Income Tax Appellate Tribunal - Delhi

Dcit, New Delhi vs M/S. Bses Yamuna Power Ltd., Delhi on 8 February, 2019

          IN THE INCOME TAX APPELLATE TRIBUNAL
              DELHI BENCHES: 'D', NEW DELHI

       BEFORE SMT. BEENA A PILLAI, JUDICIAL MEMBER
    AND SHRI PRASHANT MAHARISHI, ACCOUNTANT MEMBER

                       ITA No. 3800/Del/2015
                            AY: 2008-09

DCIT, Circle 5(1)               BSES Yamuna Power Ltd.
Room No.390              vs.    Shakti Kiran building
C.R.building                    Karkardoma
I.P.Estate                      Delhi 110 092
New Delhi
                                PAN: AABCC8569N

 (Appellant)                           (Respondent)


                 Department by : Sh. JK Mishra, CIT, DR.
                  Assessee by : Sh. Rohit Jain, Adv.
                                Sh.Vibhu Gupta, CA

                    Date of Hearing :      29/01/2019
                    Date of Pronouncement: 08/02/2019

                               ORDER


PER BEENA A PILLAI, JUDICIAL MEMBER

Present appeal has been filed by revenue against order dated 21.03.2012 passed by Ld.CIT(A)-VIII, New Delhi for Assessment Year 2008-09 on following grounds of appeal:

"The Assessing Officer (AO) Dy.CIT, Circle 5(1), New Delhi is directed to file appeal in the above mentioned case before the ITAT, New Delhi on the following grounds of appeal.
ITA No.3800/Del/2015 A.Y.2008-09
DCIT vs. BSES Yamuna Power Ltd.
(i) On the facts and in the circumstances of the case and in law, the Ld.CIT(A) has erred in deleting the disallowance of Consumer Security Deposit and Service Line deposits amounting to Rs.57,56,69,642/- ignoring the fact that the amount received from the customers for service line is revenue in nature as the same is part of the selling of electricity during normal business operation and does not qualify to be capital receipt.
(ii) On the facts and in the circumstances of the case and in law, the Ld.CIT(A) has erred in deleting the addition amounting to Rs.95,83,279/- on account of legal claims ignoring that the amounts involved are penal in nature and hence are not allowable.
(iii) The appellant craves leave for reserving the right to amend, modify, alter, add or forego any ground(s) of appeal at any time before or during the hearing of this appeal.

2. Brief facts of case are as under:

The assessee filed return of income on 29.09.2008, declaring loss of Rs.84,73,35,870/- which was subsequently revised on 29/03/10 declaring revised loss of Rs.64,49,30,204/-. Notice under section 143(2) of In.T.Act, 1961 (the Act) was served upon assessee along with questionnaire. In response to statutory notices, representative of assessee appeared before Ld.AO and filed details as called for. 2.1. Ld.AO observed that assessee had received a sum of Rs.19,65,18,794/- as service line deposit which was treated by Ld.AO as non-refundable deposit.
2.2. Further Ld.AO observed that assessee claimed legal expenses of Rs.3,83,33,117/-. Ld. AO called for nature of payment. From details filed, it was observed that, a portion of expenses claimed, Ld. AO was of opinion that could not be allowed as it was in the 2 ITA No.3800/Del/2015 A.Y.2008-09 DCIT vs. BSES Yamuna Power Ltd.

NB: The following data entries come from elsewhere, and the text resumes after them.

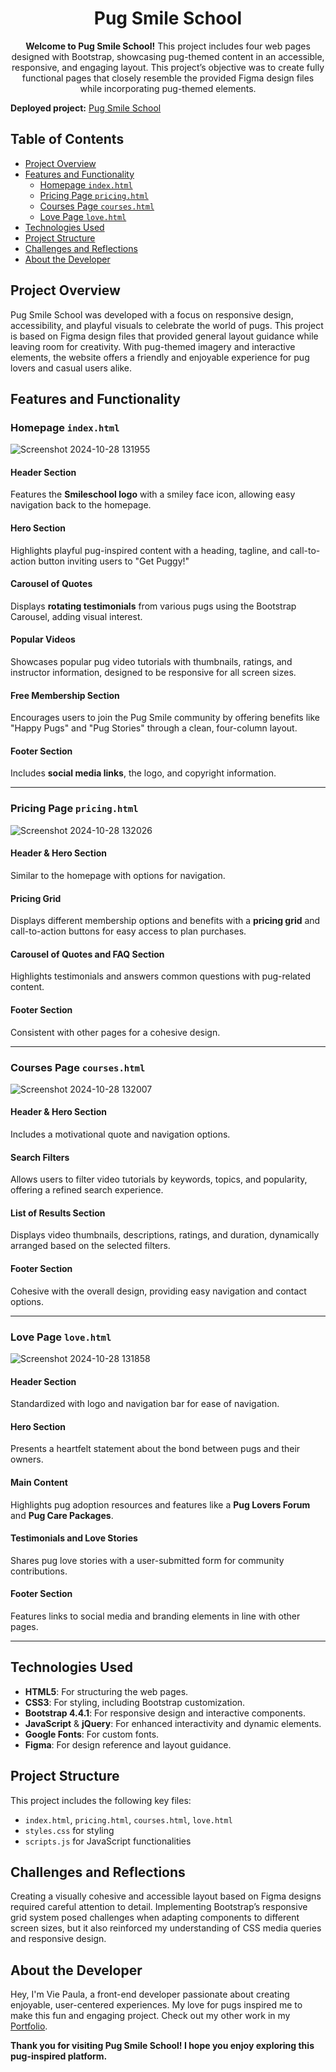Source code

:


<h1 align="center">Pug Smile School</h1>

<p align="center">
  <strong>Welcome to Pug Smile School!</strong> This project includes four web pages designed with Bootstrap, showcasing pug-themed content in an accessible, responsive, and engaging layout. This project’s objective was to create fully functional pages that closely resemble the provided Figma design files while incorporating pug-themed elements.
</p>


**Deployed project:** [Pug Smile School](https://thatsvie.github.io/atlas-smiling-school/)

## Table of Contents
- [Project Overview](#project-overview)
- [Features and Functionality](#features-and-functionality)
  - [Homepage `index.html`](#homepage-indexhtml)
  - [Pricing Page `pricing.html`](#pricing-page-pricinghtml)
  - [Courses Page `courses.html`](#courses-page-courseshtml)
  - [Love Page `love.html`](#love-page-lovehtml)
- [Technologies Used](#technologies-used)
- [Project Structure](#project-structure)
- [Challenges and Reflections](#challenges-and-reflections)
- [About the Developer](#about-the-developer)

## Project Overview

Pug Smile School was developed with a focus on responsive design, accessibility, and playful visuals to celebrate the world of pugs. This project is based on Figma design files that provided general layout guidance while leaving room for creativity. With pug-themed imagery and interactive elements, the website offers a friendly and enjoyable experience for pug lovers and casual users alike.

## Features and Functionality

### Homepage `index.html`


![Screenshot 2024-10-28 131955](https://github.com/user-attachments/assets/418dbf24-e4dc-4e7b-b4e0-cf293259a768)


#### Header Section
Features the **Smileschool logo** with a smiley face icon, allowing easy navigation back to the homepage.

#### Hero Section
Highlights playful pug-inspired content with a heading, tagline, and call-to-action button inviting users to "Get Puggy!"

#### Carousel of Quotes
Displays **rotating testimonials** from various pugs using the Bootstrap Carousel, adding visual interest.

#### Popular Videos
Showcases popular pug video tutorials with thumbnails, ratings, and instructor information, designed to be responsive for all screen sizes.

#### Free Membership Section
Encourages users to join the Pug Smile community by offering benefits like "Happy Pugs" and "Pug Stories" through a clean, four-column layout.

#### Footer Section
Includes **social media links**, the logo, and copyright information.

---

### Pricing Page `pricing.html`

![Screenshot 2024-10-28 132026](https://github.com/user-attachments/assets/c2cbfe54-7bca-47db-8c5f-38d5f024466d)


#### Header & Hero Section
Similar to the homepage with options for navigation.

#### Pricing Grid
Displays different membership options and benefits with a **pricing grid** and call-to-action buttons for easy access to plan purchases.

#### Carousel of Quotes and FAQ Section
Highlights testimonials and answers common questions with pug-related content.

#### Footer Section
Consistent with other pages for a cohesive design.

---

### Courses Page `courses.html`


![Screenshot 2024-10-28 132007](https://github.com/user-attachments/assets/e70c62ff-41f2-47ef-85a8-17fc0e6fca59)



#### Header & Hero Section
Includes a motivational quote and navigation options.

#### Search Filters
Allows users to filter video tutorials by keywords, topics, and popularity, offering a refined search experience.

#### List of Results Section
Displays video thumbnails, descriptions, ratings, and duration, dynamically arranged based on the selected filters.

#### Footer Section
Cohesive with the overall design, providing easy navigation and contact options.

---

### Love Page `love.html`


![Screenshot 2024-10-28 131858](https://github.com/user-attachments/assets/2a0e1cb5-ed61-45bc-af36-ba39fa009ef5)


#### Header Section
Standardized with logo and navigation bar for ease of navigation.

#### Hero Section
Presents a heartfelt statement about the bond between pugs and their owners.

#### Main Content
Highlights pug adoption resources and features like a **Pug Lovers Forum** and **Pug Care Packages**.

#### Testimonials and Love Stories
Shares pug love stories with a user-submitted form for community contributions.

#### Footer Section
Features links to social media and branding elements in line with other pages.

---

## Technologies Used

- **HTML5**: For structuring the web pages.
- **CSS3**: For styling, including Bootstrap customization.
- **Bootstrap 4.4.1**: For responsive design and interactive components.
- **JavaScript** & **jQuery**: For enhanced interactivity and dynamic elements.
- **Google Fonts**: For custom fonts.
- **Figma**: For design reference and layout guidance.

## Project Structure

This project includes the following key files:
- `index.html`, `pricing.html`, `courses.html`, `love.html`
- `styles.css` for styling
- `scripts.js` for JavaScript functionalities

## Challenges and Reflections

Creating a visually cohesive and accessible layout based on Figma designs required careful attention to detail. Implementing Bootstrap’s responsive grid system posed challenges when adapting components to different screen sizes, but it also reinforced my understanding of CSS media queries and responsive design.


## About the Developer

Hey, I'm Vie Paula, a front-end developer passionate about creating enjoyable, user-centered experiences. My love for pugs inspired me to make this fun and engaging project. Check out my other work in my [Portfolio](https://github.com/ThatsVie).

**Thank you for visiting Pug Smile School! I hope you enjoy exploring this pug-inspired platform.**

nature of penalty imposed upon assessee for failure to perform his duties as per law.

3. Aggrieved by order of Ld.AO, assessee preferred appeal before Ld.CIT(A) who deleted addition made by Ld.AO by following order passed by his predecessor for assessment year 2006-07 and 2007-

08.

4. Aggrieved by order of Ld.CIT (A), revenue is in appeal before us now.

5. At the outset Ld.AR submitted that both grounds raised by revenue are covered by order of this Tribunal in assessee's own case for preceding assessment years. He filed order in paper book at page 1-52, it is also submitted that said order of this Tribunal has been approved by Hon'ble Delhi High Court, which is also part of paper book at page 53-58.

6. Ld.Sr DR though supported order of Ld.AO, could not controvert afore stated argument of Ld.AR.

7. We have perused submissions advanced by both sides in light of records placed before us.

8. Ground No. (i) It is observed that assessee during year under consideration received a sum of Rs.19,65,18,794/- as service line deposits from customers for setting up service line which include cost of GI pipes, bricks sand etc. The said charges have been received by assessee as per provisions of Electricity Act, 2003, and regulations framed thereunder, by DERC from time to time. It is observed that said issue has been considered by this Tribunal, in assessee's own case 3 ITA No.3800/Del/2015 A.Y.2008-09 DCIT vs. BSES Yamuna Power Ltd.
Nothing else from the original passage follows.